Jason and I attended two Down syndrome webinars yesterday given by the wonderful Dr. Brian Skotko. Conversations on a whole list of medical concerns well-known in our community… Alzheimer’s, nutrition, thyroid, mental wellness, celiac disease, leukemia, spinal instability, just to name a few. And, of course, puberty and Covid.
As I sat there taking notes, it struck me. Way back in the beginning, this would have felt so overwhelming. So much information. So much to think about, to do, to worry about. But I realized I am at the point in my journey of being Ian’s mom that I really don’t think about Down syndrome that much. This was the first time that I had solely focused on Down syndrome in a long time. Sure, it is always there but it is not front and center. Down syndrome is a part of who Ian is, but who he is is more than the picture a diagnosis paints.
I looked at Dr. Skotko’s list of potential medical issues and realized that we have addressed many of those already with our doctors. And for some of them, we’ve walked down well-worn paths, like open heart surgery, celiac disease and, now, puberty.
But the key here is “well-worn paths.” It has never been alone. We have never been alone. Our incredible Down syndrome community shows up for each other time and time again.
Things feel so very hard when we feel alone. That’s when hopelessness creeps in.
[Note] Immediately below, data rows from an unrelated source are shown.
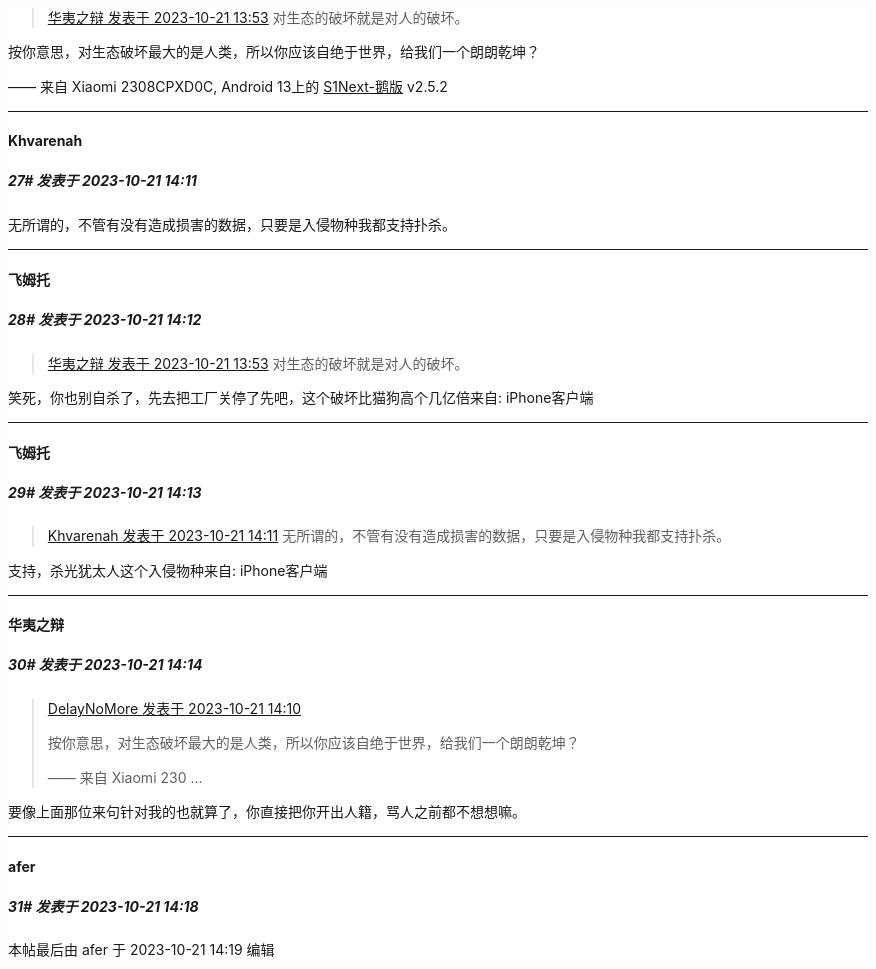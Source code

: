 <blockquote><a href="httphttps://bbs.saraba1st.com/2b/forum.php?mod=redirect&amp;goto=findpost&amp;pid=62784237&amp;ptid=2157514" target="_blank">华夷之辩 发表于 2023-10-21 13:53</a>
对生态的破坏就是对人的破坏。</blockquote>
按你意思，对生态破坏最大的是人类，所以你应该自绝于世界，给我们一个朗朗乾坤？

—— 来自 Xiaomi 2308CPXD0C, Android 13上的 [S1Next-鹅版](https://github.com/ykrank/S1-Next/releases) v2.5.2

*****

####  Khvarenah  
##### 27#       发表于 2023-10-21 14:11

无所谓的，不管有没有造成损害的数据，只要是入侵物种我都支持扑杀。

*****

####  飞姆托  
##### 28#       发表于 2023-10-21 14:12

<blockquote><a href="httphttps://bbs.saraba1st.com/2b/forum.php?mod=redirect&amp;goto=findpost&amp;pid=62784237&amp;ptid=2157514" target="_blank"> 华夷之辩 发表于 2023-10-21 13:53</a> 对生态的破坏就是对人的破坏。 </blockquote>
笑死，你也别自杀了，先去把工厂关停了先吧，这个破坏比猫狗高个几亿倍来自: iPhone客户端

*****

####  飞姆托  
##### 29#       发表于 2023-10-21 14:13

<blockquote><a href="httphttps://bbs.saraba1st.com/2b/forum.php?mod=redirect&amp;goto=findpost&amp;pid=62784350&amp;ptid=2157514" target="_blank"> Khvarenah 发表于 2023-10-21 14:11</a> 无所谓的，不管有没有造成损害的数据，只要是入侵物种我都支持扑杀。 </blockquote>
支持，杀光犹太人这个入侵物种来自: iPhone客户端

*****

####  华夷之辩  
##### 30#       发表于 2023-10-21 14:14

<blockquote><a href="httphttps://bbs.saraba1st.com/2b/forum.php?mod=redirect&amp;goto=findpost&amp;pid=62784343&amp;ptid=2157514" target="_blank">DelayNoMore 发表于 2023-10-21 14:10</a>

按你意思，对生态破坏最大的是人类，所以你应该自绝于世界，给我们一个朗朗乾坤？

—— 来自 Xiaomi 230 ...</blockquote>
要像上面那位来句针对我的也就算了，你直接把你开出人籍，骂人之前都不想想嘛。


*****

####  afer  
##### 31#       发表于 2023-10-21 14:18

 本帖最后由 afer 于 2023-10-21 14:19 编辑 
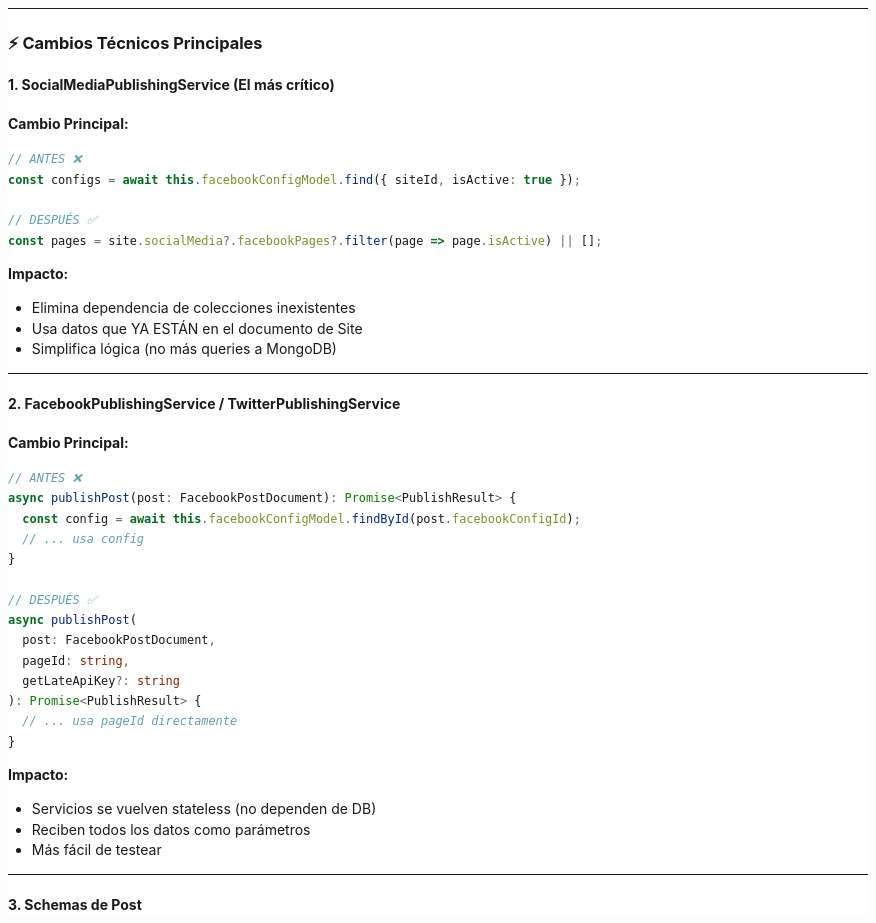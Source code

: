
 ```
```

---

### ⚡ Cambios Técnicos Principales

#### 1. **SocialMediaPublishingService** (El más crítico)

**Cambio Principal:**
```typescript
// ANTES ❌
const configs = await this.facebookConfigModel.find({ siteId, isActive: true });

// DESPUÉS ✅
const pages = site.socialMedia?.facebookPages?.filter(page => page.isActive) || [];
```

**Impacto:**
- Elimina dependencia de colecciones inexistentes
- Usa datos que YA ESTÁN en el documento de Site
- Simplifica lógica (no más queries a MongoDB)

---

#### 2. **FacebookPublishingService / TwitterPublishingService**

**Cambio Principal:**
```typescript
// ANTES ❌
async publishPost(post: FacebookPostDocument): Promise<PublishResult> {
  const config = await this.facebookConfigModel.findById(post.facebookConfigId);
  // ... usa config
}

// DESPUÉS ✅
async publishPost(
  post: FacebookPostDocument,
  pageId: string,
  getLateApiKey?: string
): Promise<PublishResult> {
  // ... usa pageId directamente
}
```

**Impacto:**
- Servicios se vuelven stateless (no dependen de DB)
- Reciben todos los datos como parámetros
- Más fácil de testear

---

#### 3. **Schemas de Post**

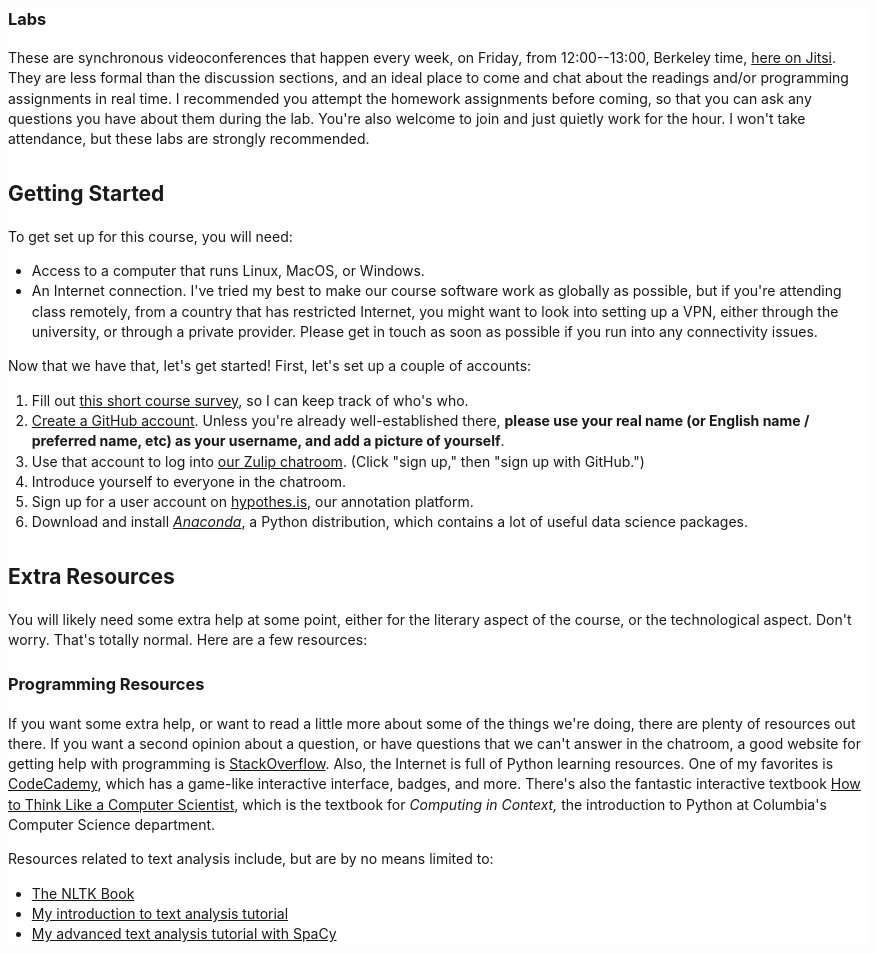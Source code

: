 ### Labs

These are synchronous videoconferences that happen every week, on Friday, from 12:00--13:00, Berkeley time, [here on Jitsi](https://meet.jit.si/ComputationalLiteraryAnalysis). They are less formal than the discussion sections, and an ideal place to come and chat about the readings and/or programming assignments in real time. I recommended you attempt the homework assignments before coming, so that you can ask any questions you have about them during the lab. You're also welcome to join and just quietly work for the hour. I won't take attendance, but these labs are strongly recommended. 

## Getting Started

To get set up for this course, you will need:

  - Access to a computer that runs Linux, MacOS, or Windows.
  - An Internet connection. I've tried my best to make our course software work as globally as possible, but if you're attending class remotely, from a country that has restricted Internet, you might want to look into setting up a VPN, either through the university, or through a private provider. Please get in touch as soon as possible if you run into any connectivity issues.

Now that we have that, let's get started! First, let's set up a couple of accounts:

1.  Fill out [this short course survey](https://jonreeve.typeform.com/to/m7TpZ6YT), so I can keep track of who's who.
2.  [Create a GitHub account](https://github.com/signup?user_email=&source=form-home-signup). Unless you're already well-established there, **please use your real name (or English name / preferred name, etc) as your username, and add a picture of yourself**.
3.  Use that account to log into [our Zulip chatroom](https://icla2022.zulipchat.com/). (Click "sign up," then "sign up with GitHub.")
4.  Introduce yourself to everyone in the chatroom.
5.  Sign up for a user account on [hypothes.is](https://hypothes.is), our annotation platform.
6.  Download and install *[Anaconda](https://www.anaconda.com/products/individual)*, a Python distribution, which contains a lot of useful data science packages.

## Extra Resources

You will likely need some extra help at some point, either for the literary aspect of the course, or the technological aspect. Don't worry. That's totally normal. Here are a few resources:

### Programming Resources

If you want some extra help, or want to read a little more about some of the things we're doing, there are plenty of resources out there. If you want a second opinion about a question, or have questions that we can't answer in the chatroom, a good website for getting help with programming is [StackOverflow](https://stackoverflow.com). Also, the Internet is full of Python learning resources. One of my favorites is [CodeCademy](https://codecademy.com), which has a game-like interactive interface, badges, and more. There's also the fantastic interactive textbook [How to Think Like a Computer Scientist](https://runestone.academy/runestone/books/published/thinkcspy/index.html), which is the textbook for *Computing in Context,* the introduction to Python at Columbia's Computer Science department.

Resources related to text analysis include, but are by no means limited to:

  - [The NLTK Book](http://www.nltk.org/book/)
  - [My introduction to text analysis tutorial](https://github.com/JonathanReeve/dataviz-workshop-2017)
  - [My advanced text analysis tutorial with SpaCy](https://github.com/JonathanReeve/advanced-text-analysis-workshop-2017)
The fear seeps into those cracked pieces of our foundations, and anxiety soon follows to completely fill them up. We feel shaky and unsteady, scared and alone. Until you realize, you are not alone. We are not alone.
Knowing the depths of what he was sharing to keep our children with Down syndrome healthy, Dr. Skotko acknowledged how it feels to think about it all. And then told us, “Our community does the impossible on a weekly and daily basis.” I wrote that down word-for-word. We sure do. And not just our Down syndrome community but the entire special needs community. This community that has been one of the highlights of my life. How blessed are we? To be loved so deeply by family and friends and those who share this journey with us.
This afternoon our CDSPG family came together to cook a meal with a self-advocate leading the way in the kitchen. Tonight, we enjoyed a delicious meal of stuffed chicken breasts made by Ian. Eleven years ago I could not have imagined our son with Down syndrome making dinner for us. And now I dream of the day he has us over to his own apartment for a dinner he made. Peaks, valleys, flat roads. Sunny days and rainy ones. Those who love us and our beautiful community… they are here for all of it.